Papst Franziskus geht nun an das Allerheiligste des Christentums: Das Vaterunser-Gebet.

Das Vaterunser ist das bekannteste Gebet der Welt. Nun könnte es in der katholischen Kirche an einer ganz entscheidenden Stelle geändert werden. Papst Franziskus hat bereits sein Einverständnis gegeben.

Von Michael Mannheimer 

Rom – Papst Franziskus hat die Übersetzung des Vaterunser in mehreren Sprachen bemängelt. Die Bitte „Und führe uns nicht in Versuchung“, wie sie etwa im Deutschen und Italienischen lautet, sei „keine gute Übersetzung“, sagte das katholische Kirchenoberhaupt in einem Interview des Senders TV2000.
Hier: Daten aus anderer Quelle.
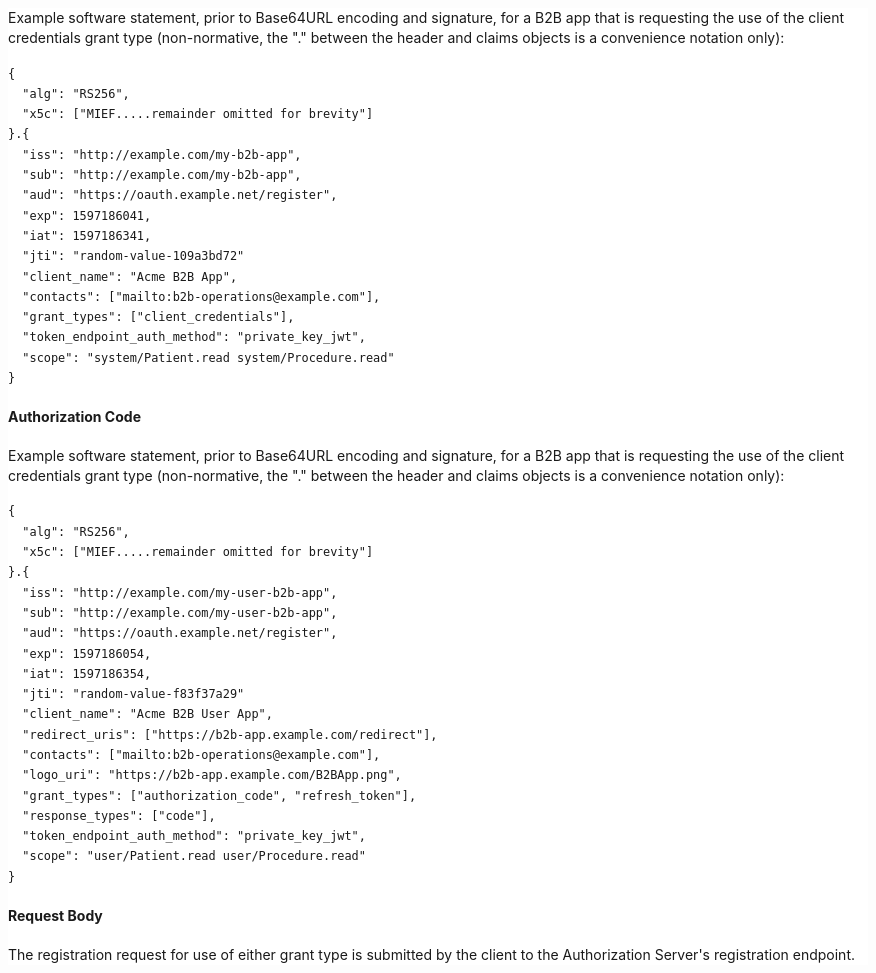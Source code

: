 Example software statement, prior to Base64URL encoding and signature, for a B2B app that is requesting the use of the client credentials grant type (non-normative, the "." between the header and claims objects is a convenience notation only):

```
{
  "alg": "RS256",
  "x5c": ["MIEF.....remainder omitted for brevity"]
}.{
  "iss": "http://example.com/my-b2b-app",
  "sub": "http://example.com/my-b2b-app",
  "aud": "https://oauth.example.net/register",
  "exp": 1597186041,
  "iat": 1597186341,
  "jti": "random-value-109a3bd72"
  "client_name": "Acme B2B App",
  "contacts": ["mailto:b2b-operations@example.com"],
  "grant_types": ["client_credentials"],
  "token_endpoint_auth_method": "private_key_jwt",
  "scope": "system/Patient.read system/Procedure.read"
}
```

#### Authorization Code

Example software statement, prior to Base64URL encoding and signature, for a B2B app that is requesting the use of the client credentials grant type (non-normative, the "." between the header and claims objects is a convenience notation only):

```
{
  "alg": "RS256",
  "x5c": ["MIEF.....remainder omitted for brevity"]
}.{
  "iss": "http://example.com/my-user-b2b-app",
  "sub": "http://example.com/my-user-b2b-app",
  "aud": "https://oauth.example.net/register",
  "exp": 1597186054,
  "iat": 1597186354,
  "jti": "random-value-f83f37a29"
  "client_name": "Acme B2B User App",
  "redirect_uris": ["https://b2b-app.example.com/redirect"],
  "contacts": ["mailto:b2b-operations@example.com"],
  "logo_uri": "https://b2b-app.example.com/B2BApp.png",
  "grant_types": ["authorization_code", "refresh_token"],
  "response_types": ["code"],
  "token_endpoint_auth_method": "private_key_jwt",
  "scope": "user/Patient.read user/Procedure.read"
}
```

#### Request Body

The registration request for use of either grant type is submitted by the client to the Authorization Server's registration endpoint.
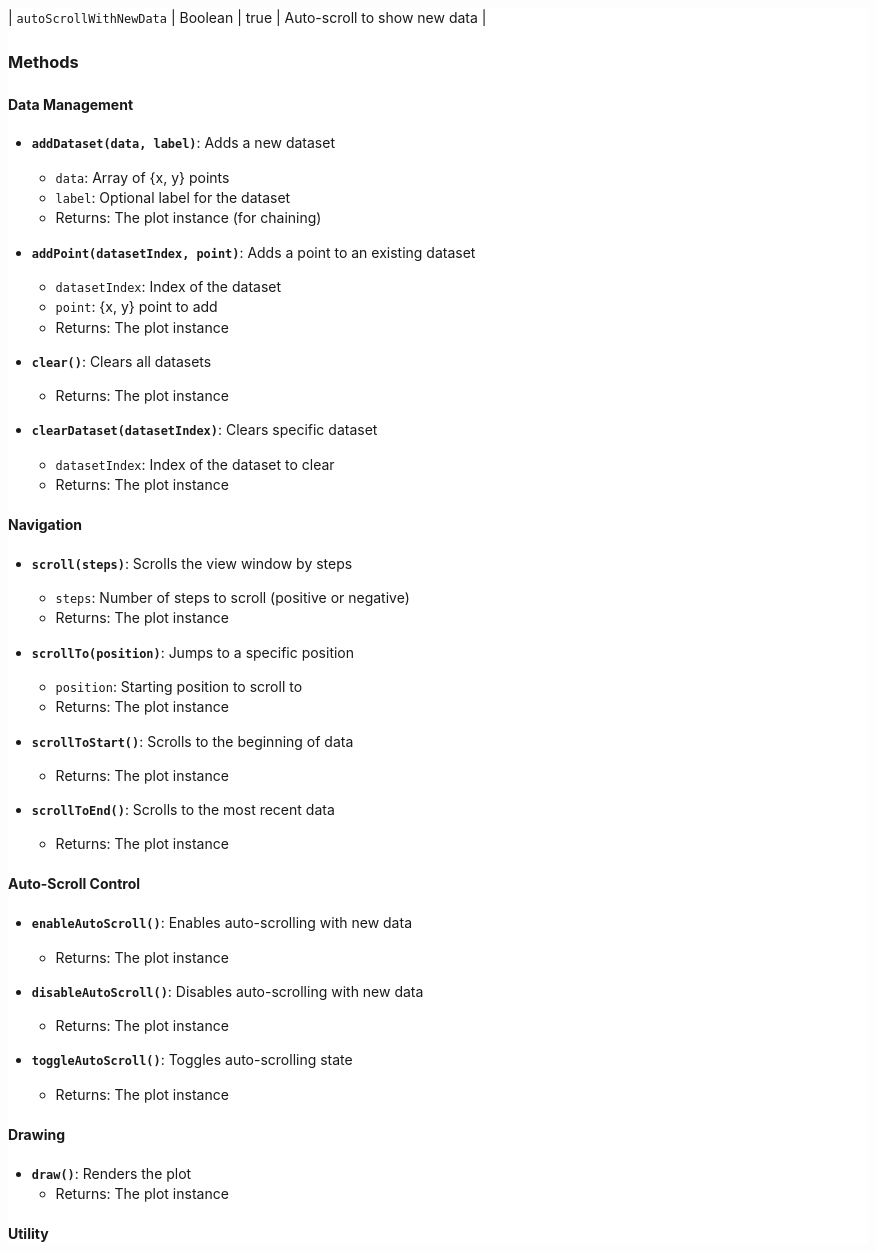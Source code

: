 | `autoScrollWithNewData` | Boolean | true | Auto-scroll to show new data |

### Methods

#### Data Management

- **`addDataset(data, label)`**: Adds a new dataset
  - `data`: Array of {x, y} points
  - `label`: Optional label for the dataset
  - Returns: The plot instance (for chaining)

- **`addPoint(datasetIndex, point)`**: Adds a point to an existing dataset
  - `datasetIndex`: Index of the dataset
  - `point`: {x, y} point to add
  - Returns: The plot instance

- **`clear()`**: Clears all datasets
  - Returns: The plot instance

- **`clearDataset(datasetIndex)`**: Clears specific dataset
  - `datasetIndex`: Index of the dataset to clear
  - Returns: The plot instance

#### Navigation

- **`scroll(steps)`**: Scrolls the view window by steps
  - `steps`: Number of steps to scroll (positive or negative)
  - Returns: The plot instance

- **`scrollTo(position)`**: Jumps to a specific position
  - `position`: Starting position to scroll to
  - Returns: The plot instance

- **`scrollToStart()`**: Scrolls to the beginning of data
  - Returns: The plot instance

- **`scrollToEnd()`**: Scrolls to the most recent data
  - Returns: The plot instance

#### Auto-Scroll Control

- **`enableAutoScroll()`**: Enables auto-scrolling with new data
  - Returns: The plot instance

- **`disableAutoScroll()`**: Disables auto-scrolling with new data
  - Returns: The plot instance

- **`toggleAutoScroll()`**: Toggles auto-scrolling state
  - Returns: The plot instance

#### Drawing

- **`draw()`**: Renders the plot
  - Returns: The plot instance

#### Utility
Der NWO-Papst geht an das Allerheiligste der Christenheit: Das Vaterunser

Papst Franziskus, dem die Massen-Islamisierung Europas nicht schnell genug vonstattengeht (Papst Franziskus übertrifft sogar Merkel: Ihm geht die Umvolkung in Europa nicht schnell genug voran) und der seine Reihen gerade von NWO-Kritikern säubert (Papst Franziskus säubert NWO-Kritiker raus), der lieber Angehörigen jener Religion, die pro Jahr hunderttausende Christen tötet, weil sie den „falschen“ Glauben haben, die Füße von nach Europa „geflüchteten“ Moslems wäscht – als dass er dies bei ankommenden christlichen Flüchtlingen tut – und der sich bei den Verfolgern, Mördern und Vergewaltigern von Buddhisten entschuldigt dafür, dass sich die Buddhisten wehren und diese aus dem Land jagen: siehe Über die „verfolgten“ Rohingya in Burma: Wie linke Medien nach bekanntem Muster aus Tätern Opfern basteln. Dieser Papst geht nun an das Allerheiligste des Christentums: An das berühmteste Gebet der Welt, das Vaterunser.Das Vaterunser ist das am weitesten verbreitete Gebet des Christentums und das einzige, das nach dem Neuen Testament Jesus Christus selbst seine Jünger gelehrt hat. Es wird von Christen aller Konfessionen gebetet, von den meisten auch im Gottesdienst. Dazu verwenden sie die längere Version mit insgesamt sieben Bitten, die im Matthäusevangelium enthalten ist. Im Lukasevangelium gibt es eine kürzere Version mit fünf Bitten. Dank der häufigen Verwendung ist das Vaterunser einer der bekanntesten Texte der Bibel.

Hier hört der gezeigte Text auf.